2021年4月現在、ジョジョは8部の「ジョジョリオン」まで連載中ですが、原作者の荒木飛呂彦によると「既に結末は考えてある」そうです。この発言からファンの間では8部で終了との噂もありますし、また9部以降があるのではないかともいわれています。 もし9部があるのだとすれば、最も作品に関係する可能性が高いのは5部の世界観とキャラクターではないでしょうか。何故ならば7部や8部の両方に5部の物語やキャラクターが反映されておらず、ドラマとして再現されていないからです。 5部の主人公・ジョルノとラスボス・ディアボロを中心に、共通点と相違点を出しつつ異なる物語として再構築されるのではないでしょうか。5部がどのように9部で変更されるのかを予想してみると、面白いかもしれません。

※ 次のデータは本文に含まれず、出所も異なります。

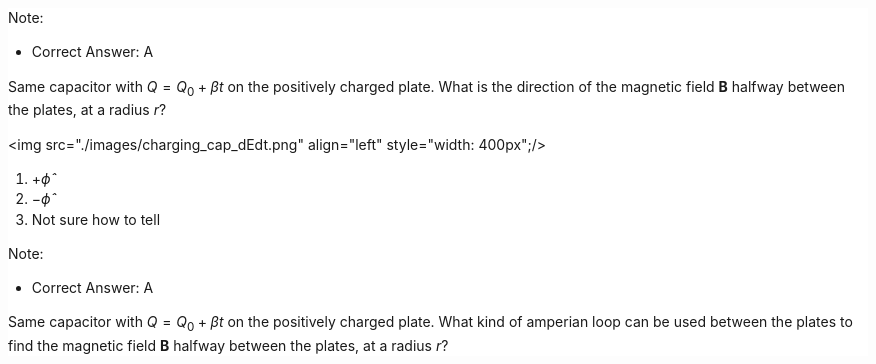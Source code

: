 Note:
* Correct Answer: A

</section>

<section data-markdown>

Same capacitor with $Q = Q_0+\beta t$ on the positively charged plate. What is the direction of the magnetic field $\mathbf{B}$ halfway between the plates, at a radius $r$?

<img src="./images/charging_cap_dEdt.png" align="left" style="width: 400px";/>

1. $+\hat{\phi}$
2. $-\hat{\phi}$
3. Not sure how to tell

Note:
* Correct Answer: A

</section>

<section data-markdown>

Same capacitor with $Q = Q_0+\beta t$ on the positively charged plate. What kind of amperian loop can be used between the plates to find the magnetic field $\mathbf{B}$ halfway between the plates, at a radius $r$?
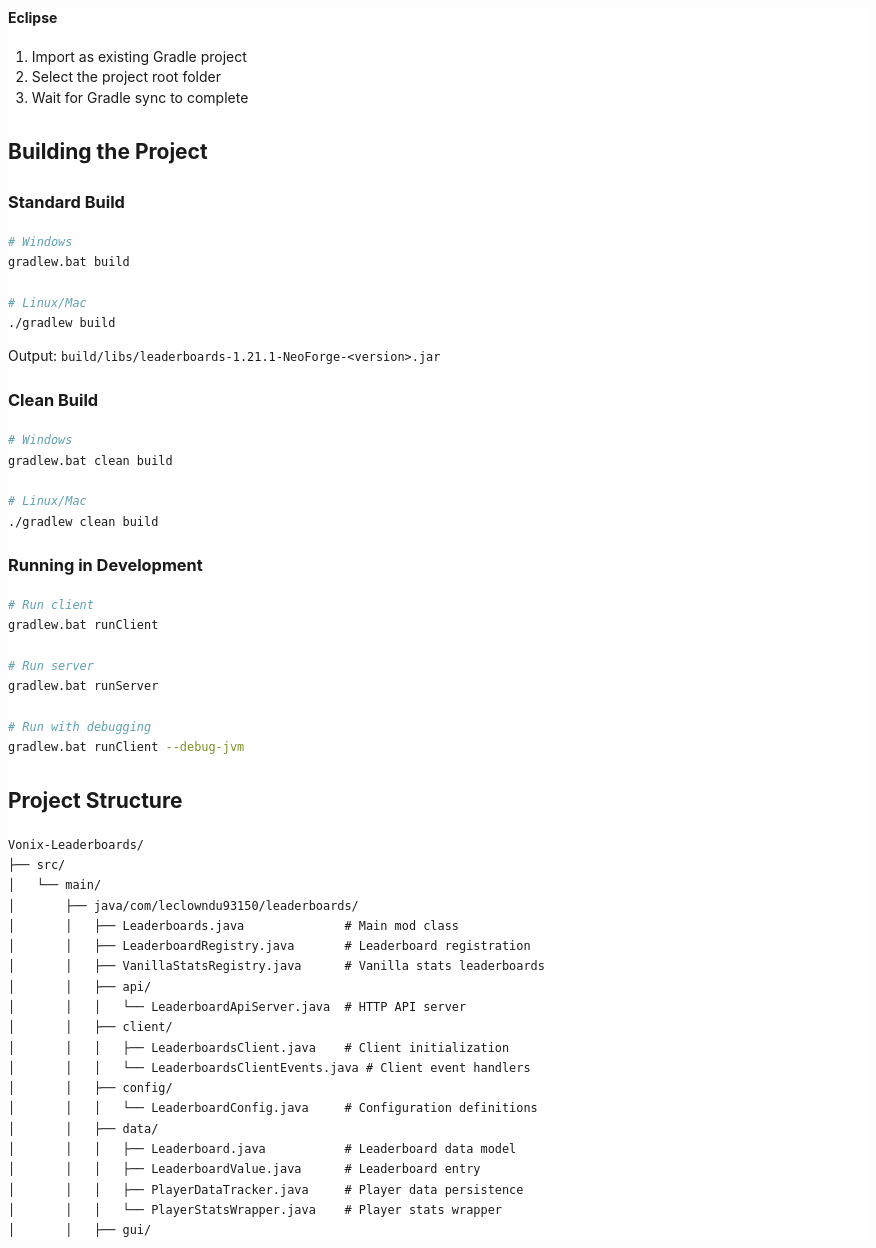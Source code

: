 #### Eclipse
1. Import as existing Gradle project
2. Select the project root folder
3. Wait for Gradle sync to complete

## Building the Project

### Standard Build

```bash
# Windows
gradlew.bat build

# Linux/Mac
./gradlew build
```

Output: `build/libs/leaderboards-1.21.1-NeoForge-<version>.jar`

### Clean Build

```bash
# Windows
gradlew.bat clean build

# Linux/Mac
./gradlew clean build
```

### Running in Development

```bash
# Run client
gradlew.bat runClient

# Run server
gradlew.bat runServer

# Run with debugging
gradlew.bat runClient --debug-jvm
```

## Project Structure

```
Vonix-Leaderboards/
├── src/
│   └── main/
│       ├── java/com/leclowndu93150/leaderboards/
│       │   ├── Leaderboards.java              # Main mod class
│       │   ├── LeaderboardRegistry.java       # Leaderboard registration
│       │   ├── VanillaStatsRegistry.java      # Vanilla stats leaderboards
│       │   ├── api/
│       │   │   └── LeaderboardApiServer.java  # HTTP API server
│       │   ├── client/
│       │   │   ├── LeaderboardsClient.java    # Client initialization
│       │   │   └── LeaderboardsClientEvents.java # Client event handlers
│       │   ├── config/
│       │   │   └── LeaderboardConfig.java     # Configuration definitions
│       │   ├── data/
│       │   │   ├── Leaderboard.java           # Leaderboard data model
│       │   │   ├── LeaderboardValue.java      # Leaderboard entry
│       │   │   ├── PlayerDataTracker.java     # Player data persistence
│       │   │   └── PlayerStatsWrapper.java    # Player stats wrapper
│       │   ├── gui/
```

「一巡後の世界」後のジョジョは初心者・ファン共に楽しめる
根強い人気を誇るジョジョシリーズですが、「一巡後の世界」後、すなわち7部以降のジョジョは初心者と旧来ファンの双方が楽しめる構成です。初心者の方は6部までを知らなくても、新鮮な物語として楽しむことができるでしょう。 逆に一巡前の世界から楽しんでいるファンも違いを踏まえて楽しむことができます。新旧ファンの壁を超えて楽しめるのが「一巡後の世界」の魅力ではないでしょうか。